→ **Supplied entries**:
★ ★ ★

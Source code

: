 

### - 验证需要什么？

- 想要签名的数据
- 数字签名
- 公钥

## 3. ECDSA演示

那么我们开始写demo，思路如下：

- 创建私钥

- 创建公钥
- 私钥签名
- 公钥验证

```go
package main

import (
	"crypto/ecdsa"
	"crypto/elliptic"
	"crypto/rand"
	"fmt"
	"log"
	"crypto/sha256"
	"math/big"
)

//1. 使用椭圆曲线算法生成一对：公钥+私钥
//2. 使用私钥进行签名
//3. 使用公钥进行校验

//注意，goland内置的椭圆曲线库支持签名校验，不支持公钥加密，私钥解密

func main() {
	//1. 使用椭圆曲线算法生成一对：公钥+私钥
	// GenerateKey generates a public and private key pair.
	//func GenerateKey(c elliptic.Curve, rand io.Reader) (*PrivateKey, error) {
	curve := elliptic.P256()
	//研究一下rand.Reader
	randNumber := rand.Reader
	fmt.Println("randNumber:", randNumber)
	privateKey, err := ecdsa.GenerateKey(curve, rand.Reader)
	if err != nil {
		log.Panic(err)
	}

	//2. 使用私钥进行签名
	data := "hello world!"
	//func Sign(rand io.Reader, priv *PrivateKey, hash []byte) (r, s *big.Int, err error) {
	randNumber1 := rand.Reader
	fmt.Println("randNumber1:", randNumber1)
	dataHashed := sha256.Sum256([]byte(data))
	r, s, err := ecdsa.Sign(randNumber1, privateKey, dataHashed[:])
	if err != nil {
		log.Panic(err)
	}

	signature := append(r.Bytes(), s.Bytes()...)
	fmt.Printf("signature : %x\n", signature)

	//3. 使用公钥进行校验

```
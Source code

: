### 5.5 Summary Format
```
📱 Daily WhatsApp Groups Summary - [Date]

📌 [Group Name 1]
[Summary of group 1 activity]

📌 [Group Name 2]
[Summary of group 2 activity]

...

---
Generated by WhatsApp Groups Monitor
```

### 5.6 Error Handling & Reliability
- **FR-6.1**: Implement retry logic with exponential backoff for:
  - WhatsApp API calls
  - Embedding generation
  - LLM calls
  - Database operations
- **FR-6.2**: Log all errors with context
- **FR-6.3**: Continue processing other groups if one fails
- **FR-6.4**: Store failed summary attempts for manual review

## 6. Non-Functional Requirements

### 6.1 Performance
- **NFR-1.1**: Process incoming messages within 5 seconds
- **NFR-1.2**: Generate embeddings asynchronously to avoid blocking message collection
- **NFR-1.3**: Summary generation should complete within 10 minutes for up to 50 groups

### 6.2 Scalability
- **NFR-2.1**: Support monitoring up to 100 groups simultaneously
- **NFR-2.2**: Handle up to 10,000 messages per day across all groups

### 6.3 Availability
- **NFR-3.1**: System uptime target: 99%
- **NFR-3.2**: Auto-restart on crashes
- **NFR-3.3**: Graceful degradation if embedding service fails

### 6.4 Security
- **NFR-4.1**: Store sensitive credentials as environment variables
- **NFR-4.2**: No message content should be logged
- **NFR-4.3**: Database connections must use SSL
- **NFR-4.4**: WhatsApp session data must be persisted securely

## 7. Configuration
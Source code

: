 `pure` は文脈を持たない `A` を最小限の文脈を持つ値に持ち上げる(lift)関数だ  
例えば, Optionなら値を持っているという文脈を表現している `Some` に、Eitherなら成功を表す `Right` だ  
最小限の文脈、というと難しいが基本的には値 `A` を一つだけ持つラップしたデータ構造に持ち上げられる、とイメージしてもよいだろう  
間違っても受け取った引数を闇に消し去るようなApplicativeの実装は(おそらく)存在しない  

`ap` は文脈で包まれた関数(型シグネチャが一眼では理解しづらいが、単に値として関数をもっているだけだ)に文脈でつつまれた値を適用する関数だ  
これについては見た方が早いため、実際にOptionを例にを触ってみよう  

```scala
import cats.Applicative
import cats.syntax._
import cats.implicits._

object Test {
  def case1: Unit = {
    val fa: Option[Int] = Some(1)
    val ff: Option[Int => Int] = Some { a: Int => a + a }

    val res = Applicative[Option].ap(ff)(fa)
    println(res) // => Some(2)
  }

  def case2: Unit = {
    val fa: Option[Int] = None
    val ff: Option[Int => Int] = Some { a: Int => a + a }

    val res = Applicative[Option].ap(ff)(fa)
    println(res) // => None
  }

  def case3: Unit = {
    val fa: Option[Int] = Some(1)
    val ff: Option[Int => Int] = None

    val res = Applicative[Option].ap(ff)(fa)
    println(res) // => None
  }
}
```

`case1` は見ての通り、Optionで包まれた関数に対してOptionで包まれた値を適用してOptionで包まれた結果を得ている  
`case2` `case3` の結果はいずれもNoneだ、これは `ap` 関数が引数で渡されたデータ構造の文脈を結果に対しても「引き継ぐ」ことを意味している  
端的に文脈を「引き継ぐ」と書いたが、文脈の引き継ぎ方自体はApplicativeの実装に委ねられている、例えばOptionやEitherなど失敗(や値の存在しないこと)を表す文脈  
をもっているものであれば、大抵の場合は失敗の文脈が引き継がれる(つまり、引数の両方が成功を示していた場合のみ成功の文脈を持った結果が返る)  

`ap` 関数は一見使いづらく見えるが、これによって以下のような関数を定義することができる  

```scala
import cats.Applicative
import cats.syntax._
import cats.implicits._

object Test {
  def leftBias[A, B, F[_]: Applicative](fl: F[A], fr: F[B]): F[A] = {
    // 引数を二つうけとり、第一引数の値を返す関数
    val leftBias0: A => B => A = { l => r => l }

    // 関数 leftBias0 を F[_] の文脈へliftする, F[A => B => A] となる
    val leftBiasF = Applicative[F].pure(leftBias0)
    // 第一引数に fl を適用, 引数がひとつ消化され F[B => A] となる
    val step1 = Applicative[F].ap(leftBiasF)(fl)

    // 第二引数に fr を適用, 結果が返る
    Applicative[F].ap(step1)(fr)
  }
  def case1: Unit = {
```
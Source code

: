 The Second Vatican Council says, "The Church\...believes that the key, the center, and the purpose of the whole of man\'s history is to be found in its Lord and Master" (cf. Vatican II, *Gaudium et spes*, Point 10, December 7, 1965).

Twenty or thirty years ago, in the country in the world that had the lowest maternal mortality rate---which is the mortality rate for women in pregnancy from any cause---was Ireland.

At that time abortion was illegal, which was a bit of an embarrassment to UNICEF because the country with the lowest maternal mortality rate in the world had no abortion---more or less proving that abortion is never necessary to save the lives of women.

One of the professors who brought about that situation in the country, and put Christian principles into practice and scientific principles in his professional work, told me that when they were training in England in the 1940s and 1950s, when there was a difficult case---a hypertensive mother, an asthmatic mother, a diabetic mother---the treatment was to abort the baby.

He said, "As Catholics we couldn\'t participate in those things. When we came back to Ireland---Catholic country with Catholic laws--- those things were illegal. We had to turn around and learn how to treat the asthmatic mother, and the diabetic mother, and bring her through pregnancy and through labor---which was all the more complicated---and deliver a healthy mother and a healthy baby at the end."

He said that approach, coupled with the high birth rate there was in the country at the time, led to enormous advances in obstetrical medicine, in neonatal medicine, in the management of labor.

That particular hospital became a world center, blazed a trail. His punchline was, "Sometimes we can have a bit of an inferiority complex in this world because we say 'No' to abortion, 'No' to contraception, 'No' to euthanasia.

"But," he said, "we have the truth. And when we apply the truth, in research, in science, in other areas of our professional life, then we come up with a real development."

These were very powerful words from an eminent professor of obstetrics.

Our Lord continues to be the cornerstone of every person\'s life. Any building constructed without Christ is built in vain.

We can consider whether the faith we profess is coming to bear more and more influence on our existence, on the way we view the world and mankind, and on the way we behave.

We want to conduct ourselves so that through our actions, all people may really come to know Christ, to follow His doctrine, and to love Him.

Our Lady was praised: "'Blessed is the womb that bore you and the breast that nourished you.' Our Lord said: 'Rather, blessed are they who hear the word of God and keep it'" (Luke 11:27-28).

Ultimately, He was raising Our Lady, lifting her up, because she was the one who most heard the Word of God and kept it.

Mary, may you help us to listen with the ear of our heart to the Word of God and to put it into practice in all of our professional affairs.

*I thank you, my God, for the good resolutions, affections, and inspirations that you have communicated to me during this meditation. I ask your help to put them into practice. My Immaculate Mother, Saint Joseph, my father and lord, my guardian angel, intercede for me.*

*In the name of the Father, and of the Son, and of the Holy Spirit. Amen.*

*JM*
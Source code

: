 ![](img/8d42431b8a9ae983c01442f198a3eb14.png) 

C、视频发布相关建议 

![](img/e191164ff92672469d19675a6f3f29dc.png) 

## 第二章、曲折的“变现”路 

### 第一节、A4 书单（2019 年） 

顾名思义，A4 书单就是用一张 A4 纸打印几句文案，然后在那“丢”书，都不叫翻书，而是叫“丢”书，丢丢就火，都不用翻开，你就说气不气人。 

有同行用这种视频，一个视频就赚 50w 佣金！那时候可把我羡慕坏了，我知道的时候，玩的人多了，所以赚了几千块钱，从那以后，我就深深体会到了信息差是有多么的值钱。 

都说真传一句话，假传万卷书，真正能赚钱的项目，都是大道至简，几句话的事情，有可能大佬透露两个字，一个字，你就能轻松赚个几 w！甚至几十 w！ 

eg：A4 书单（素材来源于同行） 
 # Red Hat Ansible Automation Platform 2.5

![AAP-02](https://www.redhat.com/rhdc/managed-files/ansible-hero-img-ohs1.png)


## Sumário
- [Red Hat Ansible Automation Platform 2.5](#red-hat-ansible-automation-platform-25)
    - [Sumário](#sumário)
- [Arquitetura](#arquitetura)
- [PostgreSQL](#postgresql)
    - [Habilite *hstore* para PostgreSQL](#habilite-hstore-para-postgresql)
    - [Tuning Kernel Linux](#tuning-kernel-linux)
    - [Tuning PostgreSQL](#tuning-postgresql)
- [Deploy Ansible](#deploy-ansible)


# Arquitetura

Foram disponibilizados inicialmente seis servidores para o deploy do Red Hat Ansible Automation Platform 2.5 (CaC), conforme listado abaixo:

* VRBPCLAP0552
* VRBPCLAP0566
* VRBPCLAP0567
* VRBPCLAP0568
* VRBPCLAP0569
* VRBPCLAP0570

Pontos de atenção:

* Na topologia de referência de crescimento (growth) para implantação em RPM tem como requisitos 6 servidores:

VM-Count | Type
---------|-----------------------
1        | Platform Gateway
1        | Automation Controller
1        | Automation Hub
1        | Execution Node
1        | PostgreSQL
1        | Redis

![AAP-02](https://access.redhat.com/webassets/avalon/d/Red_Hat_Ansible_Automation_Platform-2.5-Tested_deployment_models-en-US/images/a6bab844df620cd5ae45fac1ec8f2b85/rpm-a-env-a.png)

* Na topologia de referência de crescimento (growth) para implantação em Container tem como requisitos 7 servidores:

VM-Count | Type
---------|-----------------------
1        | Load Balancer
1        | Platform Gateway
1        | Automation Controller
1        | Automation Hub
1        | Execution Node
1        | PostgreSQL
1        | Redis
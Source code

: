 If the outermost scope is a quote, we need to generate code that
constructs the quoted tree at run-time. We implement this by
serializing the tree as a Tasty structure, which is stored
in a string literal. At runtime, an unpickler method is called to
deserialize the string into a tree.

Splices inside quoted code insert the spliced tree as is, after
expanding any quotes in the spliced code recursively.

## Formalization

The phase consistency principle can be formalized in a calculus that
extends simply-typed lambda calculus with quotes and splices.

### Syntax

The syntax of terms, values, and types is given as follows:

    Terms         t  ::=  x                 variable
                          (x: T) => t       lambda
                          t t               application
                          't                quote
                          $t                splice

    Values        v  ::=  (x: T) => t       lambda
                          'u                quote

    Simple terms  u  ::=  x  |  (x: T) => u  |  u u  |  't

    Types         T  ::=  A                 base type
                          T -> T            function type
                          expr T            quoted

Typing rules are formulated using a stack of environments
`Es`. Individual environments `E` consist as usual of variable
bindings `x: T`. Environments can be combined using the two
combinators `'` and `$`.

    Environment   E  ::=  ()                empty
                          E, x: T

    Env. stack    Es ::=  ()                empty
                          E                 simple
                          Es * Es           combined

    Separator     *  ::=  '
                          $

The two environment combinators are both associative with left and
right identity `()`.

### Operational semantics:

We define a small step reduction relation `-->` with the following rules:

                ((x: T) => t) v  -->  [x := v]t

★ ★ ★

→ **Task directions**:
Your answer should consist of all lines in the listing above that contain "crescimento".

→ **Written solution**:
* Na topologia de referência de crescimento (growth) para implantação em RPM tem como requisitos 6 servidores:
* Na topologia de referência de crescimento (growth) para implantação em Container tem como requisitos 7 servidores:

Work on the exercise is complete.